Assignment:
Give only the number of lines in these records that include "figures".

Input: Begin

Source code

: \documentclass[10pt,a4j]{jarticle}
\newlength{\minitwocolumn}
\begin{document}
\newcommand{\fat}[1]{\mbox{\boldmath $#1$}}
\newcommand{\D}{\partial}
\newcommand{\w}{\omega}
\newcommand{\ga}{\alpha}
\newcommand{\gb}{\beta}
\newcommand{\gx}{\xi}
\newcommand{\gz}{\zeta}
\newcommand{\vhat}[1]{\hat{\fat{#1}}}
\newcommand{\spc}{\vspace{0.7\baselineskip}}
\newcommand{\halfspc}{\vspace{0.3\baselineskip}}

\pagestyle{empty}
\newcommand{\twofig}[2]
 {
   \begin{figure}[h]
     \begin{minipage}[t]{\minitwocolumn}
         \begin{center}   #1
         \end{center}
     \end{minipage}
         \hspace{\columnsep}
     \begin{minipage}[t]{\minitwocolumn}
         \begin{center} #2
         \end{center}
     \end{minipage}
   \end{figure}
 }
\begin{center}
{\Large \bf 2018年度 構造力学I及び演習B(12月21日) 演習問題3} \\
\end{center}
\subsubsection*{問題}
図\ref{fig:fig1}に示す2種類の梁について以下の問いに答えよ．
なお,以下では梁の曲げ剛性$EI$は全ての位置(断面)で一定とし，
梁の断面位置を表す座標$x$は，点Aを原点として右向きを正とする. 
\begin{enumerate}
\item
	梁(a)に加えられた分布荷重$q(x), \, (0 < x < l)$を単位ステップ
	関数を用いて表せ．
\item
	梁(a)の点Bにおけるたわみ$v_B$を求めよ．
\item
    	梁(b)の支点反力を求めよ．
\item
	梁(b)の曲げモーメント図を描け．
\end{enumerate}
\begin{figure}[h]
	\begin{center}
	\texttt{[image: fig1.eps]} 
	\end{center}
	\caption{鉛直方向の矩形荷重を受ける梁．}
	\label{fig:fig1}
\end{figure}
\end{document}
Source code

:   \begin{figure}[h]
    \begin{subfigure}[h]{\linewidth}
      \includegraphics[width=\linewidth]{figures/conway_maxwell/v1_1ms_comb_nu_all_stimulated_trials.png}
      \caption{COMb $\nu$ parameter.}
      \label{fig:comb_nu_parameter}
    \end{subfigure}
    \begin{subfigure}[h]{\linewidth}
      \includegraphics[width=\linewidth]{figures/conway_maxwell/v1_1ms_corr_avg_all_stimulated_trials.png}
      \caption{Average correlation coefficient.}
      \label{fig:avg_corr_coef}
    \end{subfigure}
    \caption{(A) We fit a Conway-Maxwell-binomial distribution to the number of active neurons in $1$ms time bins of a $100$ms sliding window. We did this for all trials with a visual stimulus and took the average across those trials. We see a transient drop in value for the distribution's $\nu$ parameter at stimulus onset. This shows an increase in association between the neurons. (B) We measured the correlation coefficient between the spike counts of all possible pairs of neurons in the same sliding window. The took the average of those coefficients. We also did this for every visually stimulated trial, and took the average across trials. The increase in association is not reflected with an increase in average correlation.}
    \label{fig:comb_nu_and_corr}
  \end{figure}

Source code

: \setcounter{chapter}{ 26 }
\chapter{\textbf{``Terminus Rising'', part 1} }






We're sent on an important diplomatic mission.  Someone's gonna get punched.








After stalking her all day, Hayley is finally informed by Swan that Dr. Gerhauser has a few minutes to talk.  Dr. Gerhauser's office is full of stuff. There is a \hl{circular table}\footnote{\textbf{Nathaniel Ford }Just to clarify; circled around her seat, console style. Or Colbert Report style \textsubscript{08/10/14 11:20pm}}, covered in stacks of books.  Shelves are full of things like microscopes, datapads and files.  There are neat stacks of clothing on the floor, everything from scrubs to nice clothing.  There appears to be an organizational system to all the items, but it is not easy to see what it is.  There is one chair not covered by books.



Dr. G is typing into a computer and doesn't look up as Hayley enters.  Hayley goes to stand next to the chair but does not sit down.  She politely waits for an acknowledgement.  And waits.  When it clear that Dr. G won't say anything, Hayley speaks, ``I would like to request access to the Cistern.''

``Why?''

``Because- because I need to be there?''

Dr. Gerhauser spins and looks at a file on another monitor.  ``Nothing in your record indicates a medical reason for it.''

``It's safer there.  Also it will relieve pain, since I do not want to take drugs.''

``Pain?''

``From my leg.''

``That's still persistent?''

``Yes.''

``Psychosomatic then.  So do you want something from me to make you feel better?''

Input: End

Answer to the exercise:
2